La députée radicale Aida Touma-Suliman a elle-même souligné au pinceau les communautés de Nazareth, où elle est née, et d’Akko.
Les militants, dont beaucoup étaient vêtus de keffiehs palestiniens, portaient également des panneaux arborant les noms des villages palestiniens complètement rasés. A la place des drapeaux palestiniens, que la police confisque souvent, les manifestants ont brandi des découpages en carton de pastèques – un symbole de la cause palestinienne en raison de ses couleurs rouge, noire, verte et blanche.
Faisant référence à l’interdiction des drapeaux palestiniens, certaines pancartes indiquaient en arabe : « Ils ont interdit le drapeau » et « Ils ont même peur des pastèques ». Sur d’autres pancartes, le slogan : « Non au génocide de Gaza ».
Les manifestants palestiniens ont entonné des chants patriotiques, notamment des poèmes : « Ounadikum wa’Ashad ‘Ayadkum » (Je vous appelle et je vous serre la main) de Mahmoud Darwish et « Mawtini » (ma patrie) d’Ibrahim Tuqan.

Une étudiante palestinienne, s’exprimant en hébreu, a évoqué l’expulsion vers le Liban de son grand-père depuis le village d’Al-Bassa, en Galilée – devenu aujourd’hui la ville israélienne de Shlomi. Au Liban, a-t-elle raconté, des membres de sa famille, dont sa sœur, avaient été tués lors du massacre de Sabra et Chatila en 1982, alors qu’Israël fermait les yeux sur les atrocités perpétrées dans le camp de réfugiés par ses alliés phalangistes chrétiens anti-palestiniens.
« La Nakba se poursuit, ce n’est pas seulement l’histoire de ma grand-mère et de mon grand-père », a-t-elle estimé. « Je suis une réfugiée dans mon propre pays… le simple fait que j’aie peur de hisser mon drapeau est une Nakba. »
« Alors que je pensais que tout ça appartenait au passé, ça recommence et nous pouvons l’observer en temps réel », a-t-elle ajouté, faisant référence à Gaza.
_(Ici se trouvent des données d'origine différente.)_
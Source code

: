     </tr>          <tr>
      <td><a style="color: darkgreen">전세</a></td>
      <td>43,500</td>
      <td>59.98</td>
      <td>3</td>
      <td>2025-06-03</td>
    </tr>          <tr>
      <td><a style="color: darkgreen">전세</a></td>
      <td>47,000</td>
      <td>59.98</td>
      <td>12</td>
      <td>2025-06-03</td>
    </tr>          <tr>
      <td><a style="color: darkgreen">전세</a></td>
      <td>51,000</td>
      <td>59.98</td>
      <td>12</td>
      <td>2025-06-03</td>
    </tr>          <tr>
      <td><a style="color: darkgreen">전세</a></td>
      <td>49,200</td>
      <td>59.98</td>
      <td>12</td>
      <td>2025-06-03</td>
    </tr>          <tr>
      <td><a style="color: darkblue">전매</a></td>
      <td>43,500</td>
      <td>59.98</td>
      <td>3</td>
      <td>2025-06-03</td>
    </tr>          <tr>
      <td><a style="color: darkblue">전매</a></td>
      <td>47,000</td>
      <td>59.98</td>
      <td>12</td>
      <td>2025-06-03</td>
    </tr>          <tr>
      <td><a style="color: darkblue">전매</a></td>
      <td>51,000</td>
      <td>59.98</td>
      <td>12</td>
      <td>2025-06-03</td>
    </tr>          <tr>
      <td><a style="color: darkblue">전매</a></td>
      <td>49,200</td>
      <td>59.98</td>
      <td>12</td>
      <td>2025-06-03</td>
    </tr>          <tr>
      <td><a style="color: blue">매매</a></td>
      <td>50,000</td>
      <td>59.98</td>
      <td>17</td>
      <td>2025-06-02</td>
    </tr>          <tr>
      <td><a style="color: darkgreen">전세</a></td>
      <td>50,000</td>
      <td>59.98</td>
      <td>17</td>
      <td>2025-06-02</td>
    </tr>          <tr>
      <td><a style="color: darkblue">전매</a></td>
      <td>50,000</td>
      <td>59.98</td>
Derrière une barricade de police, un Arabe israélien de droite a alors interpellé la jeune femme, criant : « Menteuse ! »
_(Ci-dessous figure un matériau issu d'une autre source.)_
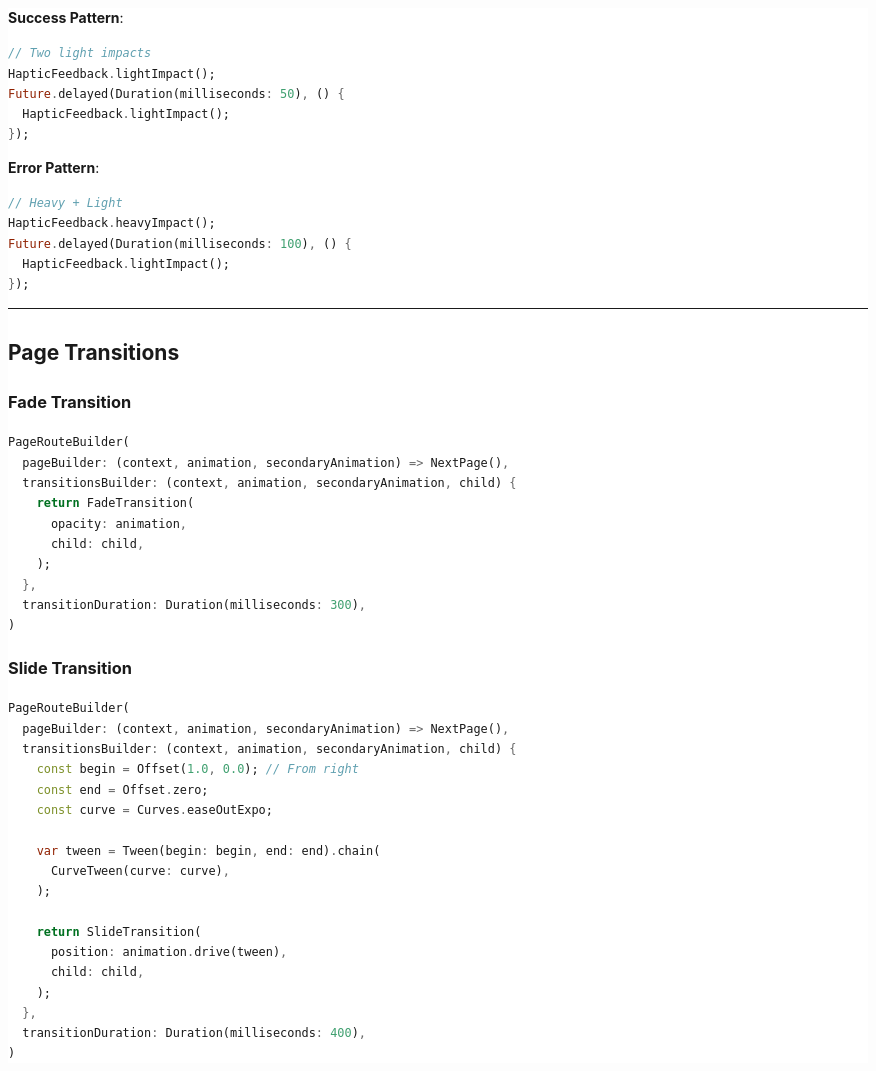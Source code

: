 **Success Pattern**:
```dart
// Two light impacts
HapticFeedback.lightImpact();
Future.delayed(Duration(milliseconds: 50), () {
  HapticFeedback.lightImpact();
});
```

**Error Pattern**:
```dart
// Heavy + Light
HapticFeedback.heavyImpact();
Future.delayed(Duration(milliseconds: 100), () {
  HapticFeedback.lightImpact();
});
```

---

## Page Transitions

### Fade Transition

```dart
PageRouteBuilder(
  pageBuilder: (context, animation, secondaryAnimation) => NextPage(),
  transitionsBuilder: (context, animation, secondaryAnimation, child) {
    return FadeTransition(
      opacity: animation,
      child: child,
    );
  },
  transitionDuration: Duration(milliseconds: 300),
)
```

### Slide Transition

```dart
PageRouteBuilder(
  pageBuilder: (context, animation, secondaryAnimation) => NextPage(),
  transitionsBuilder: (context, animation, secondaryAnimation, child) {
    const begin = Offset(1.0, 0.0); // From right
    const end = Offset.zero;
    const curve = Curves.easeOutExpo;

    var tween = Tween(begin: begin, end: end).chain(
      CurveTween(curve: curve),
    );

    return SlideTransition(
      position: animation.drive(tween),
      child: child,
    );
  },
  transitionDuration: Duration(milliseconds: 400),
)
```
S’adressant aux contre-manifestants, l’organisatrice de l’événement leur a affirmé qu’ils se retrouveraient très bientôt en prison pour meurtre.
« Vous souhaiterez alors ne jamais avoir commis de massacre, vous souhaiterez alors n’avoir jamais assassiné », s’est-elle exclamé.
De l’autre côté de la rue, un groupe d’étudiants appartenant à l’organisation d’extrême droite Im Tirzu s’est rassemblé au même moment, prononçant des discours furieux à l’encontre de l’université, à leurs yeux coupable d’avoir laissé se dérouler ce rassemblement. Sur une grande banderole déployée par les participants, le slogan « Nakba Harta », ou « la Nakba est un ramassis de conneries ».
Deputy Minister Almog Cohen attempts to drown out a Nakba memorial protest at Tel Aviv University with a solo rendition of Israel's national anthem. pic.twitter.com/8nrB8hVHo5
— Noam Lehmann (@noamlehmann) May 14, 2025
Le vice-ministre Almog Cohen, qui appartient au parti d’extrême droite Otzma Yehudit, s’est approché de l’événement de commémoration avec un haut-parleur, tentant d’étouffer les débats en interprétant en solo l’hymne israélien, la « Hatikva ».
Un porte-parole de l’université de Tel Aviv – qui a été elle-même bâtie sur les ruines du village palestinien de Sheikh Munis – a fait savoir que l’établissement était « l’université la plus grande et la plus diversifiée d’Israël – libérale et pluraliste – et elle en est fière ».
« Dans ces temps difficiles, l’université appelle tous les étudiants à faire preuve de tolérance et à s’abstenir de toute incitation à la violence », a-t-il ajouté.
Il a noté que la commémoration de la Nakba était un événement annuel qui se déroule à l’extérieur des portes de l’université, « et elle est donc placée sous la responsabilité de la police, avec son approbation ».